**What the task requires**
Transcribe the records that follow, preserving every word.

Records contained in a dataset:

·····

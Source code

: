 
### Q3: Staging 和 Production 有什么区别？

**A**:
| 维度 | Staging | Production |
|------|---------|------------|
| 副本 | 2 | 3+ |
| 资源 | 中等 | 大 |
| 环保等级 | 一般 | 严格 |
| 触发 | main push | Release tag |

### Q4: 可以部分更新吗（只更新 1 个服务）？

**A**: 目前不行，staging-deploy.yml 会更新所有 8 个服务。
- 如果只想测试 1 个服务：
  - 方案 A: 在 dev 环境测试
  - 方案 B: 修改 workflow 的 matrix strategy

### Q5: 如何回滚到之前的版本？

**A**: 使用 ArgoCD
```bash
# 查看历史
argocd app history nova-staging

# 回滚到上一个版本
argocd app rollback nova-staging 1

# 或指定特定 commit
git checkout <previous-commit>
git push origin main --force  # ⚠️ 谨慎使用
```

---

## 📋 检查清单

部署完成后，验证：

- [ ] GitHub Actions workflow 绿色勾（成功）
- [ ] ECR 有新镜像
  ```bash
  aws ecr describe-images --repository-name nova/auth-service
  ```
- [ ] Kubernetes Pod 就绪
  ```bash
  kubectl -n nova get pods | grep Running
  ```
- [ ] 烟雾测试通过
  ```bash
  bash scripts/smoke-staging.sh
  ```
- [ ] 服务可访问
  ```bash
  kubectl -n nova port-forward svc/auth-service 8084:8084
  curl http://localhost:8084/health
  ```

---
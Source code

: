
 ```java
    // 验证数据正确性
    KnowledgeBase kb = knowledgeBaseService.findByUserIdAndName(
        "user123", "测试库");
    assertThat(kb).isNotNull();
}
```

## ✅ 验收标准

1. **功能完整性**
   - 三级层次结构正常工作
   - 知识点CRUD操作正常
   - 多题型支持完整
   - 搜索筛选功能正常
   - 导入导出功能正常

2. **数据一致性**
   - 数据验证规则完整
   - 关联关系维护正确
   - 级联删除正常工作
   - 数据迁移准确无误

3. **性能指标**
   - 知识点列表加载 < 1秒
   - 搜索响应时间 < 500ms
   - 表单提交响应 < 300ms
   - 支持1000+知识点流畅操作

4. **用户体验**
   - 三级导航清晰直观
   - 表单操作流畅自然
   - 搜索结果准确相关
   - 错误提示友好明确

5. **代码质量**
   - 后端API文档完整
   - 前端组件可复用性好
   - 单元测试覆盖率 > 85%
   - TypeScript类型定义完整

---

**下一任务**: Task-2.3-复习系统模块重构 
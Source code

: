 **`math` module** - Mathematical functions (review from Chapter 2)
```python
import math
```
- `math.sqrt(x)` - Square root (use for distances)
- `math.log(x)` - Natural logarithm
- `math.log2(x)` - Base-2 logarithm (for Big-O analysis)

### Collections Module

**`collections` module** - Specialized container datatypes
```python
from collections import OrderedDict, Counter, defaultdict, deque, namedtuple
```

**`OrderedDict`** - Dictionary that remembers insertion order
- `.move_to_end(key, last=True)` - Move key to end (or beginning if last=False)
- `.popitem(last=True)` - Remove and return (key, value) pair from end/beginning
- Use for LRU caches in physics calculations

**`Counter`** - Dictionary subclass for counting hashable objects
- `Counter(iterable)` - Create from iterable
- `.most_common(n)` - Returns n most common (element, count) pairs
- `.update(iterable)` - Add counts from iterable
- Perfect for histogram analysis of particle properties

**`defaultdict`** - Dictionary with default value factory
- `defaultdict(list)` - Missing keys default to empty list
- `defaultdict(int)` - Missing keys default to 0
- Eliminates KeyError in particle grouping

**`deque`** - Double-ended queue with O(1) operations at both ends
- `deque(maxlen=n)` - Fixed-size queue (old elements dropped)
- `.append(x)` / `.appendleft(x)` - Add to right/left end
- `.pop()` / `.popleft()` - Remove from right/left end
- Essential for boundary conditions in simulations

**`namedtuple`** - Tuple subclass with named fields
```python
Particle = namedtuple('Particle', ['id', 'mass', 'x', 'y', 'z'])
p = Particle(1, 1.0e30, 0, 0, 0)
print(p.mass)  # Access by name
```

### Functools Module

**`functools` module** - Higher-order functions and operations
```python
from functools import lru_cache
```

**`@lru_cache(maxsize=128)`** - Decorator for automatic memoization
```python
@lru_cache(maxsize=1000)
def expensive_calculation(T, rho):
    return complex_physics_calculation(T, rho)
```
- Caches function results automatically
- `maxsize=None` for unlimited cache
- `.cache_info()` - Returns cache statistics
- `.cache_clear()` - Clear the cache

·····

**Written reply**
Source code

: 
### Q3: Staging 和 Production 有什么区别？

**A**:
| 维度 | Staging | Production |
|------|---------|------------|
| 副本 | 2 | 3+ |
| 资源 | 中等 | 大 |
| 环保等级 | 一般 | 严格 |
| 触发 | main push | Release tag |

### Q4: 可以部分更新吗（只更新 1 个服务）？

**A**: 目前不行，staging-deploy.yml 会更新所有 8 个服务。
- 如果只想测试 1 个服务：
  - 方案 A: 在 dev 环境测试
  - 方案 B: 修改 workflow 的 matrix strategy

### Q5: 如何回滚到之前的版本？

**A**: 使用 ArgoCD
```bash
# 查看历史
argocd app history nova-staging

# 回滚到上一个版本
argocd app rollback nova-staging 1

# 或指定特定 commit
git checkout <previous-commit>
git push origin main --force  # ⚠️ 谨慎使用
```

---

## 📋 检查清单

部署完成后，验证：

- [ ] GitHub Actions workflow 绿色勾（成功）
- [ ] ECR 有新镜像
  ```bash
  aws ecr describe-images --repository-name nova/auth-service
  ```
- [ ] Kubernetes Pod 就绪
  ```bash
  kubectl -n nova get pods | grep Running
  ```
- [ ] 烟雾测试通过
  ```bash
  bash scripts/smoke-staging.sh
  ```
- [ ] 服务可访问
  ```bash
  kubectl -n nova port-forward svc/auth-service 8084:8084
  curl http://localhost:8084/health
  ```

---
Source code

:
 ```java
    // 验证数据正确性
    KnowledgeBase kb = knowledgeBaseService.findByUserIdAndName(
        "user123", "测试库");
    assertThat(kb).isNotNull();
}
```

## ✅ 验收标准

1. **功能完整性**
   - 三级层次结构正常工作
   - 知识点CRUD操作正常
   - 多题型支持完整
   - 搜索筛选功能正常
   - 导入导出功能正常

2. **数据一致性**
   - 数据验证规则完整
   - 关联关系维护正确
   - 级联删除正常工作
   - 数据迁移准确无误

3. **性能指标**
   - 知识点列表加载 < 1秒
   - 搜索响应时间 < 500ms
   - 表单提交响应 < 300ms
   - 支持1000+知识点流畅操作

4. **用户体验**
   - 三级导航清晰直观
   - 表单操作流畅自然
   - 搜索结果准确相关
   - 错误提示友好明确

5. **代码质量**
   - 后端API文档完整
   - 前端组件可复用性好
   - 单元测试覆盖率 > 85%
   - TypeScript类型定义完整

---

**下一任务**: Task-2.3-复习系统模块重构 
Source code

: **`math` module** - Mathematical functions (review from Chapter 2)
```python
import math
```
- `math.sqrt(x)` - Square root (use for distances)
- `math.log(x)` - Natural logarithm
- `math.log2(x)` - Base-2 logarithm (for Big-O analysis)

### Collections Module

**`collections` module** - Specialized container datatypes
```python
from collections import OrderedDict, Counter, defaultdict, deque, namedtuple
```

**`OrderedDict`** - Dictionary that remembers insertion order
- `.move_to_end(key, last=True)` - Move key to end (or beginning if last=False)
- `.popitem(last=True)` - Remove and return (key, value) pair from end/beginning
- Use for LRU caches in physics calculations

**`Counter`** - Dictionary subclass for counting hashable objects
- `Counter(iterable)` - Create from iterable
- `.most_common(n)` - Returns n most common (element, count) pairs
- `.update(iterable)` - Add counts from iterable
- Perfect for histogram analysis of particle properties

**`defaultdict`** - Dictionary with default value factory
- `defaultdict(list)` - Missing keys default to empty list
- `defaultdict(int)` - Missing keys default to 0
- Eliminates KeyError in particle grouping

**`deque`** - Double-ended queue with O(1) operations at both ends
- `deque(maxlen=n)` - Fixed-size queue (old elements dropped)
- `.append(x)` / `.appendleft(x)` - Add to right/left end
- `.pop()` / `.popleft()` - Remove from right/left end
- Essential for boundary conditions in simulations

**`namedtuple`** - Tuple subclass with named fields
```python
Particle = namedtuple('Particle', ['id', 'mass', 'x', 'y', 'z'])
p = Particle(1, 1.0e30, 0, 0, 0)
print(p.mass)  # Access by name
```

### Functools Module

**`functools` module** - Higher-order functions and operations
```python
from functools import lru_cache
```

**`@lru_cache(maxsize=128)`** - Decorator for automatic memoization
```python
@lru_cache(maxsize=1000)
def expensive_calculation(T, rho):
    return complex_physics_calculation(T, rho)
```
- Caches function results automatically
- `maxsize=None` for unlimited cache
- `.cache_info()` - Returns cache statistics
- `.cache_clear()` - Clear the cache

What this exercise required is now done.